The answer must be every line of the records below that contains the word "function".

Pictures paired with source code
Content starts

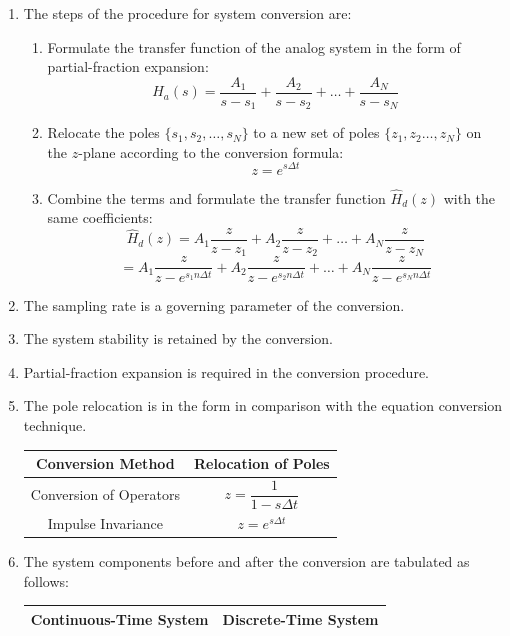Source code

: \documentclass{article}
\begin{document}
\begin{enumerate}
    \item The steps of the procedure for system conversion are:
    \begin{enumerate}[label=\alph*.]
        \item Formulate the transfer function of the analog system in the form of partial-fraction expansion:
        \[
        H_a(s)=\frac{A_1}{s-s_1}+\frac{A_2}{s-s_2}+\dots+\frac{A_N}{s-s_N}
        \]
        \item Relocate the poles \(\{s_1,s_2,\dots,s_N\}\) to a new set of poles \(\{z_1,z_2\dots,z_N\}\) on the \(z\)-plane according to the conversion formula:
        \[
        z=e^{s\Delta t}
        \]
        \item Combine the terms and formulate the transfer function \(\hat{H}_d(z)\) with the same coefficients:
        \[
        \hat{H}_d(z)=A_1\frac{z}{z-z_1}+A_2\frac{z}{z-z_2}+\dots+A_N\frac{z}{z-z_N}
        \]
        \[
        =A_1\frac{z}{z-e^{s_1n\Delta t}}+A_2\frac{z}{z-e^{s_2n\Delta t}}+\dots+A_N\frac{z}{z-e^{s_Nn\Delta t}}
        \]
    \end{enumerate}
    \item The sampling rate is a governing parameter of the conversion.
    \item The system stability is retained by the conversion.
    \item Partial-fraction expansion is required in the conversion procedure.
    \item The pole relocation is in the form in comparison with the equation conversion technique.
    \begin{table}[h]
    \centering
    \begin{tabular}{|c|c|}
    \hline
    \textbf{Conversion Method} & \textbf{Relocation of Poles} \\ \hline
    Conversion of Operators & 
    $z = \dfrac{1}{1 - s\Delta t}$ \\ \hline
    Impulse Invariance & 
    $z = e^{s\Delta t}$ \\ \hline
    \end{tabular}
    \end{table}
    \item The system components before and after the conversion are tabulated as follows:
    \begin{table}[h]
\centering
\begin{tabular}{|c|c|}
\hline
\textbf{Continuous-Time System} & \textbf{Discrete-Time System} \\ \hline


\end{tabular}
\end{table}
\end{enumerate}
\end{document}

Content ends

Answer box:
        \item Formulate the transfer function of the analog system in the form of partial-fraction expansion:
        \item Combine the terms and formulate the transfer function \(\hat{H}_d(z)\) with the same coefficients:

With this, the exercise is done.